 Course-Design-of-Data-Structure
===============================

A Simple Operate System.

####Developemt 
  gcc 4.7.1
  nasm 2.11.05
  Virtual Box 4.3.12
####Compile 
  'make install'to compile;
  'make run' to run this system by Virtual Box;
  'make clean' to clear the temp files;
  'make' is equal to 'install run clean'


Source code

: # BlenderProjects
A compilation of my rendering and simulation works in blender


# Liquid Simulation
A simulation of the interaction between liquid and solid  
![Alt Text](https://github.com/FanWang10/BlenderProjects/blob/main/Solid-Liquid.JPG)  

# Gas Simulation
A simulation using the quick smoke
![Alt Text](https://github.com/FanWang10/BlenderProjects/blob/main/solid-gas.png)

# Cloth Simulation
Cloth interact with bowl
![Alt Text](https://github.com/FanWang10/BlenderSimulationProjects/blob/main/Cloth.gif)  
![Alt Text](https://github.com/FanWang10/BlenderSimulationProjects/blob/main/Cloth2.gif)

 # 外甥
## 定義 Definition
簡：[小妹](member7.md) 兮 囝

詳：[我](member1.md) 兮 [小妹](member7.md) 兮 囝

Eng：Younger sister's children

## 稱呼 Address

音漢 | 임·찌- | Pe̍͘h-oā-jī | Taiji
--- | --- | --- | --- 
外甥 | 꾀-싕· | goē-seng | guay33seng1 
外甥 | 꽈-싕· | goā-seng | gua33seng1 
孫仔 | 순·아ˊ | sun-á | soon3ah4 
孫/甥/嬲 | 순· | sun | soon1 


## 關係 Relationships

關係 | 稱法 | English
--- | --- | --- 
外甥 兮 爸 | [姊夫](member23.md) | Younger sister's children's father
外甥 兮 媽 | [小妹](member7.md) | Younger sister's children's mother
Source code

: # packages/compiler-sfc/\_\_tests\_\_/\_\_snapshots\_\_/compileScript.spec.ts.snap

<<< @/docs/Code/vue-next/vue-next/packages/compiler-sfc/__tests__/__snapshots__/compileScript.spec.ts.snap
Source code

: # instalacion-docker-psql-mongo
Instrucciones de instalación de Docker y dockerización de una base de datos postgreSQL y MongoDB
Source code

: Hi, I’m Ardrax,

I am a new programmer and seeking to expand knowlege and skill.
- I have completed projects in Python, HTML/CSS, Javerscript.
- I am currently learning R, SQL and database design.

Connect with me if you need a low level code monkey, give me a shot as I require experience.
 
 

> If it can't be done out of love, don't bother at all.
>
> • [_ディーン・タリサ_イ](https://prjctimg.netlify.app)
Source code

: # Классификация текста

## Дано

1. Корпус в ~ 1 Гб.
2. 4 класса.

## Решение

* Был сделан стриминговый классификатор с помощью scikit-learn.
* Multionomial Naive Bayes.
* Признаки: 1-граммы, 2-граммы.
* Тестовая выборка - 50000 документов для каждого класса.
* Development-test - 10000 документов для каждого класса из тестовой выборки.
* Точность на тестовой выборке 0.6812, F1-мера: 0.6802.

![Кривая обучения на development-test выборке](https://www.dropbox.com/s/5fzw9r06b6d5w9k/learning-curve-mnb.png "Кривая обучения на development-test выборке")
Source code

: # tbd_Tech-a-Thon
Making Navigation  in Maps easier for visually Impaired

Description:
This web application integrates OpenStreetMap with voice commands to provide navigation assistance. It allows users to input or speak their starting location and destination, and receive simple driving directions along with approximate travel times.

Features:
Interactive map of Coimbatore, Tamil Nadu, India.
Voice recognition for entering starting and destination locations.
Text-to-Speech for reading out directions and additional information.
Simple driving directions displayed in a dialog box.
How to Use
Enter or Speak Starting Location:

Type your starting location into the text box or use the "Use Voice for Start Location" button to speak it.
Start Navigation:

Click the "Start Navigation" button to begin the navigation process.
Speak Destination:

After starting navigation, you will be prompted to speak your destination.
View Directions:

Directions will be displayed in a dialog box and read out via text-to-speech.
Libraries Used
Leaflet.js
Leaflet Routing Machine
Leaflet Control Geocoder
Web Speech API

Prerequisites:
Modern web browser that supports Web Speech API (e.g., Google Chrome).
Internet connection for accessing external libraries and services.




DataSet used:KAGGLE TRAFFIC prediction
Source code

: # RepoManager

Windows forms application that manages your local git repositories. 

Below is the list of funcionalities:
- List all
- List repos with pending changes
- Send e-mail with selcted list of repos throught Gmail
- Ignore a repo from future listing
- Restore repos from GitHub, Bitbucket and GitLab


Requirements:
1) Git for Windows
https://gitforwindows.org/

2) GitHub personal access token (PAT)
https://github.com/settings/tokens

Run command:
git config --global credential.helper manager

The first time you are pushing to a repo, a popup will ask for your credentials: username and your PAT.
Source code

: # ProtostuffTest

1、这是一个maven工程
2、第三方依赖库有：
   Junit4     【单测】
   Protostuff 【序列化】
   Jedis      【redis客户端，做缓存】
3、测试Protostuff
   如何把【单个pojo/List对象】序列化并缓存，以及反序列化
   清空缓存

» **Activity**
Where a line in the entries holds "your", copy that line.

» **Exercise output**
Type your starting location into the text box or use the "Use Voice for Start Location" button to speak it.
After starting navigation, you will be prompted to speak your destination.
Windows forms application that manages your local git repositories. 
The first time you are pushing to a repo, a popup will ask for your credentials: username and your PAT.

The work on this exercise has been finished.